Selon les partenaires, les modèles développés dans le projet EDIT pourront être mis à jour pour évaluer, à l’avenir, d’autres scénarios dans ces deux localités. « L’outil est techniquement transposable à d’autres communes, à condition de recalibrer le modèle de mobilité au trafic de ces nouvelles entités », ajoute Marie Dury.

Évolution des concentrations moyennes en NO2 à Namur (conditions mai 2022). (Haut) Situation en mai 2022 (Bas) Situation avec l’instauration d’une ZBE © ISSeP

Et la pollution intérieure dans tout ça ?
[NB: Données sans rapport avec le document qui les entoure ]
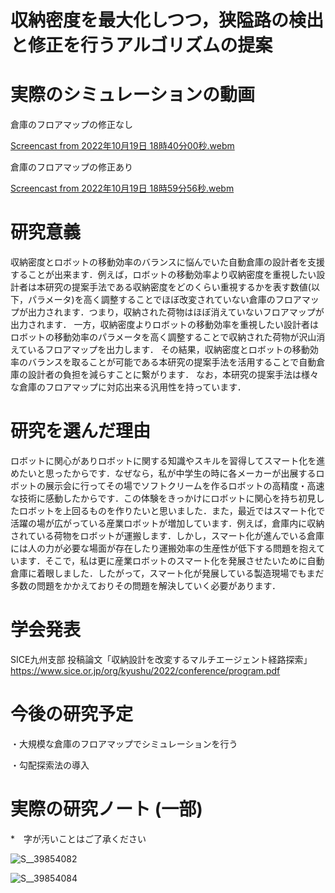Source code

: # 収納密度を最大化しつつ，狭隘路の検出と修正を行うアルゴリズムの提案

# 実際のシミュレーションの動画
倉庫のフロアマップの修正なし

[Screencast from 2022年10月19日 18時40分00秒.webm](https://user-images.githubusercontent.com/63102510/200446607-304f3a74-6868-4ae0-b66d-78d1de3cb1a4.webm)

倉庫のフロアマップの修正あり

[Screencast from 2022年10月19日 18時59分56秒.webm](https://user-images.githubusercontent.com/63102510/200446722-070480ce-7896-49b9-9fc2-48467b39af85.webm)

# 研究意義
収納密度とロボットの移動効率のバランスに悩んでいた自動倉庫の設計者を支援することが出来ます．例えば，ロボットの移動効率より収納密度を重視したい設計者は本研究の提案手法である収納密度をどのくらい重視するかを表す数値(以下，パラメータ)を高く調整することでほぼ改変されていない倉庫のフロアマップが出力されます．つまり，収納された荷物はほぼ消えていないフロアマップが出力されます．
一方，収納密度よりロボットの移動効率を重視したい設計者はロボットの移動効率のパラメータを高く調整することで収納された荷物が沢山消えているフロアマップを出力します．
その結果，収納密度とロボットの移動効率のバランスを取ることが可能である本研究の提案手法を活用することで自動倉庫の設計者の負担を減らすことに繋がります．
なお，本研究の提案手法は様々な倉庫のフロアマップに対応出来る汎用性を持っています．

# 研究を選んだ理由
ロボットに関心がありロボットに関する知識やスキルを習得してスマート化を進めたいと思ったからです．なぜなら，私が中学生の時に各メーカーが出展するロボットの展示会に行ってその場でソフトクリームを作るロボットの高精度・高速な技術に感動したからです．この体験をきっかけにロボットに関心を持ち初見したロボットを上回るものを作りたいと思いました．また，最近ではスマート化で活躍の場が広がっている産業ロボットが増加しています．例えば，倉庫内に収納されている荷物をロボットが運搬します．しかし，スマート化が進んでいる倉庫には人の力が必要な場面が存在したり運搬効率の生産性が低下する問題を抱えています．そこで，私は更に産業ロボットのスマート化を発展させたいために自動倉庫に着眼しました．したがって，スマート化が発展している製造現場でもまだ多数の問題をかかえておりその問題を解決していく必要があります．

# 学会発表

SICE九州支部 
投稿論文「収納設計を改変するマルチエージェント経路探索」
https://www.sice.or.jp/org/kyushu/2022/conference/program.pdf

# 今後の研究予定

・大規模な倉庫のフロアマップでシミュレーションを行う


・勾配探索法の導入

# 実際の研究ノート (一部)



*　字が汚いことはご了承ください


![S__39854082](https://user-images.githubusercontent.com/63102510/200448837-5d89c7d0-005c-4a66-948c-7351352dd759.jpg)

![S__39854084](https://user-images.githubusercontent.com/63102510/200448845-81696cde-3e29-41e4-a0c8-fc6b84db7d5a.jpg)


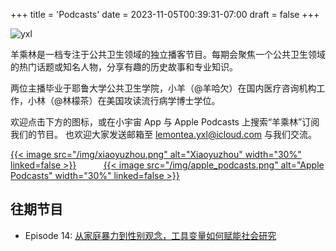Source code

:+++
title = 'Podcasts'
date = 2023-11-05T00:39:31-07:00
draft = false
+++

![yxl](/img/podcast.png)

羊乘林是一档专注于公共卫生领域的独立播客节目。每期会聚焦一个公共卫生领域的热门话题或知名人物，分享有趣的历史故事和专业知识。

两位主播毕业于耶鲁大学公共卫生学院，小羊（@羊哈欠）在国内医疗咨询机构工作，小林（@林檬茶）在美国攻读流行病学博士学位。

欢迎点击下方的图标，或在小宇宙 App 与 Apple Podcasts 上搜索“羊乘林”订阅我们的节目。 也欢迎大家发送邮箱至 lemontea.yxl@icloud.com 与我们交流。


[{{< image src="/img/xiaoyuzhou.png" alt="Xiaoyuzhou" width="30%" linked=false >}}](https://www.xiaoyuzhoufm.com/podcast/624900e9f33bb86cde89b214) &nbsp; &nbsp; &nbsp; &nbsp; &nbsp; [{{< image src="/img/apple_podcasts.png" alt="Apple Podcasts"  width="30%" linked=false >}}](https://podcasts.apple.com/cn/podcast/%E7%BE%8A%E4%B9%98%E6%9E%97/id1642254217)

## 往期节目
- Episode 14: [从家庭暴力到性别观念，工具变量如何赋能社会研究](https://www.xiaoyuzhoufm.com/episode/653f16fe0255cd89fd4540f4)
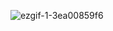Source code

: ![ezgif-1-3ea00859f6](https://github.com/fsimic346/fsimic346/assets/65183804/aea29ef2-8400-43e6-97dd-f9b6a45d8ed8)
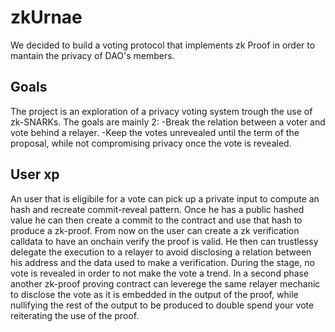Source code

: # zkUrnae

We decided to build a voting protocol that implements zk Proof in order to mantain the privacy of DAO's members.

## Goals 

The project is an exploration of a privacy voting system trough the use of zk-SNARKs.
The goals are mainly 2:
  -Break the relation between a voter and vote behind a relayer.
  -Keep the votes unrevealed until the term of the proposal, while not compromising privacy once the vote is revealed.

## User xp
An user that is eligibile for a vote can pick up a private input to compute an hash and recreate commit-reveal pattern.
Once he has a public hashed value he can then create a commit to the contract and use that hash to produce a zk-proof.
From now on the user can create a zk verification calldata to have an onchain verify the proof is valid.
He then can trustlessy delegate the execution to a relayer to avoid disclosing a relation between his address and the data used to make a verification. During the stage, no vote is revealed in order to not make the vote a trend.
In a second phase another zk-proof proving contract can leverege the same relayer mechanic to disclose the vote as it is embedded in the output of the proof, while nullifying the rest of the output to be produced to double spend your vote reiterating the use of the proof. 




 

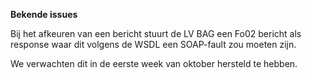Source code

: **Bekende issues**

Bij het afkeuren van een bericht stuurt de LV BAG een Fo02 bericht als response waar dit volgens de WSDL een SOAP-fault zou moeten zijn. 

We verwachten dit in de eerste week van oktober hersteld te hebben.





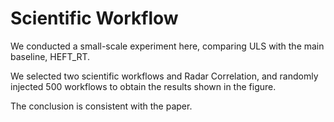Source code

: # Scientific Workflow

We conducted a small-scale experiment here, comparing ULS with the main baseline, HEFT_RT. 

We selected two scientific workflows and Radar Correlation, and randomly injected 500 workflows to obtain the results shown in the figure. 

The conclusion is consistent with the paper.
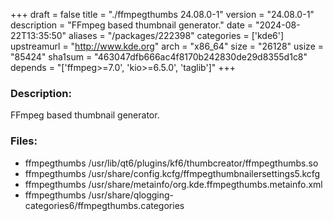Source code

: +++
draft = false
title = "./ffmpegthumbs 24.08.0-1"
version = "24.08.0-1"
description = "FFmpeg based thumbnail generator."
date = "2024-08-22T13:35:50"
aliases = "/packages/222398"
categories = ['kde6']
upstreamurl = "http://www.kde.org"
arch = "x86_64"
size = "26128"
usize = "85424"
sha1sum = "463047dfb666ac4f8170b242830de29d8355d1c8"
depends = "['ffmpeg>=7.0', 'kio>=6.5.0', 'taglib']"
+++
### Description: 
FFmpeg based thumbnail generator.

### Files: 
* ffmpegthumbs /usr/lib/qt6/plugins/kf6/thumbcreator/ffmpegthumbs.so
* ffmpegthumbs /usr/share/config.kcfg/ffmpegthumbnailersettings5.kcfg
* ffmpegthumbs /usr/share/metainfo/org.kde.ffmpegthumbs.metainfo.xml
* ffmpegthumbs /usr/share/qlogging-categories6/ffmpegthumbs.categories
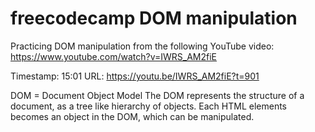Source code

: # freecodecamp DOM manipulation

Practicing DOM manipulation from the following YouTube video:
https://www.youtube.com/watch?v=IWRS_AM2fiE

Timestamp: 15:01
URL: https://youtu.be/IWRS_AM2fiE?t=901

DOM = Document Object Model
The DOM represents the structure of a document, as a tree like hierarchy of objects. Each HTML elements becomes an object in the DOM, which can be manipulated.
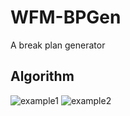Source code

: # WFM-BPGen
A break plan generator

## Algorithm

![example1](https://user-images.githubusercontent.com/29302909/174505013-6ed07207-d41c-4059-825d-c3186f1623dd.jpg)
![example2](https://user-images.githubusercontent.com/29302909/174505014-aa18b3df-e2de-420a-b28f-6d138d2894c9.jpg)

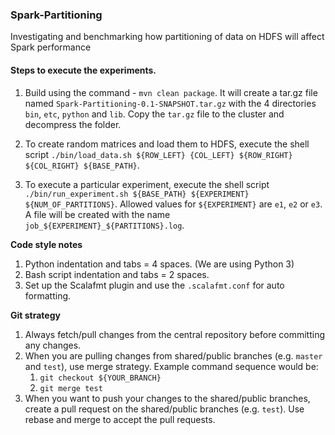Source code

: ### Spark-Partitioning

Investigating and benchmarking how partitioning of data on HDFS will affect Spark performance

#### Steps to execute the experiments.

1. Build using the command - `mvn clean package`. It will create a tar.gz file named `Spark-Partitioning-0.1-SNAPSHOT.tar.gz` with the 4 directories `bin`, `etc`, `python` and `lib`.
Copy the `tar.gz` file to the cluster and decompress the folder.

2. To create random matrices and load them to HDFS, execute the shell script `./bin/load_data.sh ${ROW_LEFT} {COL_LEFT} ${ROW_RIGHT} ${COL_RIGHT} ${BASE_PATH}`.

3. To execute a particular experiment, execute the shell script `./bin/run_experiment.sh ${BASE_PATH} ${EXPERIMENT} ${NUM_OF_PARTITIONS}`.
Allowed values for `${EXPERIMENT}` are `e1`, `e2` or `e3`. A file will be created with the name `job_${EXPERIMENT}_${PARTITIONS}.log`.

**Code style notes**
1. Python indentation and tabs = 4 spaces. (We are using Python 3)
2. Bash script indentation and tabs = 2 spaces.
3. Set up the Scalafmt plugin and use the `.scalafmt.conf` for auto formatting.

**Git strategy**
1. Always fetch/pull changes from the central repository before committing any changes.
2. When you are pulling changes from shared/public branches (e.g. `master` and `test`),
use merge strategy. Example command sequence would be:
    1. `git checkout ${YOUR_BRANCH}`
    2. `git merge test`
3. When you want to push your changes to the shared/public branches, create a pull request on the shared/public branches (e.g. `test`).
Use rebase and merge to accept the pull requests.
La chercheuse s’attelle aujourd’hui à étudier une problématique connexe à la pollution atmosphérique. « Je mène un nouveau projet qui vise à adapter des mini-stations de la qualité de l’air développées à l’ISSeP pour mesurer les polluants présents dans l’air intérieur. On cherchera aussi à développer des modèles pour mieux estimer les transferts de polluants entre l’extérieur et l’intérieur. »

Ce projet découle d’une autre étude sur l’exposition des Liégeois à des polluants liés au trafic dans l’air extérieur et intérieur. Les résultats ont notamment montré que les citoyens sont généralement moins exposés à leur travail qu’à la maison. Ou, encore, que l’exposition au carbone noir est plus élevée à l’intérieur des bus qu’à l’extérieur de leur habitacle.

Ces multiples recherches menées par l’ISSeP permettent, et permettront à l’avenir, de davantage conseiller les pouvoirs publics dans leurs stratégies pour améliorer l’air que nous respirons, encore trop souvent pollué.